Supplied information:

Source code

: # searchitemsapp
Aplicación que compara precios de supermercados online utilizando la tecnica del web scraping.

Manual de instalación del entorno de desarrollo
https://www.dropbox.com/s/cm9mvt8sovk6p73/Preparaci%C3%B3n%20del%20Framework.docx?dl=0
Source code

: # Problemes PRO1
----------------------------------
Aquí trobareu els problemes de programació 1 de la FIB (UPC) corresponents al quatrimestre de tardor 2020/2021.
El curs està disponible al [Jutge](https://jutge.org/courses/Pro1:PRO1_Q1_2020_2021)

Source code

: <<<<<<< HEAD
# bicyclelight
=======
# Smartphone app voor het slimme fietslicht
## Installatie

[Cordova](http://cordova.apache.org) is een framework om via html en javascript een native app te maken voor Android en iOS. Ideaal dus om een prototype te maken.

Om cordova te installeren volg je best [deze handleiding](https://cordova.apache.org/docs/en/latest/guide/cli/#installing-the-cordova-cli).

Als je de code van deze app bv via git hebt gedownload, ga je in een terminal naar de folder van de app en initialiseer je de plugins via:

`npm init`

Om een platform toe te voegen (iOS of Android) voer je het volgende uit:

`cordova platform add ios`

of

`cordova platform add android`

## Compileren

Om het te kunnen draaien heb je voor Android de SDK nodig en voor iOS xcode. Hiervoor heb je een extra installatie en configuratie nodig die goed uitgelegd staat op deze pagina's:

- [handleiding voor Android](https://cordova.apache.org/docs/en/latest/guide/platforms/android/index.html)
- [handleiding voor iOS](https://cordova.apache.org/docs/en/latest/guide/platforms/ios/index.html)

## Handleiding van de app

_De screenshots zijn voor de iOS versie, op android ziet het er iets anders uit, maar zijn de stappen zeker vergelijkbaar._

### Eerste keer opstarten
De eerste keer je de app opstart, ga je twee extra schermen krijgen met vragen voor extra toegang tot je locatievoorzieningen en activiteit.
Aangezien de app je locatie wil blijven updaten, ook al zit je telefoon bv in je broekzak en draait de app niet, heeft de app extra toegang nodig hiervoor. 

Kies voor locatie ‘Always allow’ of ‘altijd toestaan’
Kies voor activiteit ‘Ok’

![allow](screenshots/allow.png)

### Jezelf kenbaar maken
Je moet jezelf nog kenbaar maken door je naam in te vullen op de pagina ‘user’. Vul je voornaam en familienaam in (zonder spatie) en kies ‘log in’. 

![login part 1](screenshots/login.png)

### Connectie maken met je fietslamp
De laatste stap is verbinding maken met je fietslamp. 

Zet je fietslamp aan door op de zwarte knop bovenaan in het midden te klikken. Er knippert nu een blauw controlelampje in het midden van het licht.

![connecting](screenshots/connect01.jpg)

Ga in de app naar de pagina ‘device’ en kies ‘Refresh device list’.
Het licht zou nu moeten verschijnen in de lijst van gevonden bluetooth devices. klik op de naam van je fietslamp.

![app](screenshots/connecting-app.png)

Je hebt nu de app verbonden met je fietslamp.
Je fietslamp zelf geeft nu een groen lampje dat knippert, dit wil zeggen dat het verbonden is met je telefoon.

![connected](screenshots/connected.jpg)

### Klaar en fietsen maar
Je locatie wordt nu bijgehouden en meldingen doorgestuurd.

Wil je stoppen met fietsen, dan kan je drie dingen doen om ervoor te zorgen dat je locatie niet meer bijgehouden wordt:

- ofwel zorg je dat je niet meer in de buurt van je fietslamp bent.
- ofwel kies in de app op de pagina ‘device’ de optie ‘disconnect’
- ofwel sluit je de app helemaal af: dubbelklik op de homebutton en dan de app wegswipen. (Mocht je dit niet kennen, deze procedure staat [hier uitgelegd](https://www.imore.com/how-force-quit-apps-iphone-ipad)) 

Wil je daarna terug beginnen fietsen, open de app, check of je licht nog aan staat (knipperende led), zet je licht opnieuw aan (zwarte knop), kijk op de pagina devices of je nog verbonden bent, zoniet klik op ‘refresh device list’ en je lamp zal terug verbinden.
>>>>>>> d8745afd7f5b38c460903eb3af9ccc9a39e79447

Problem description: Only lines with the word "wordt" are wanted. Find and copy them from the records above.

Answer section:
Je locatie wordt nu bijgehouden en meldingen doorgestuurd.
Wil je stoppen met fietsen, dan kan je drie dingen doen om ervoor te zorgen dat je locatie niet meer bijgehouden wordt:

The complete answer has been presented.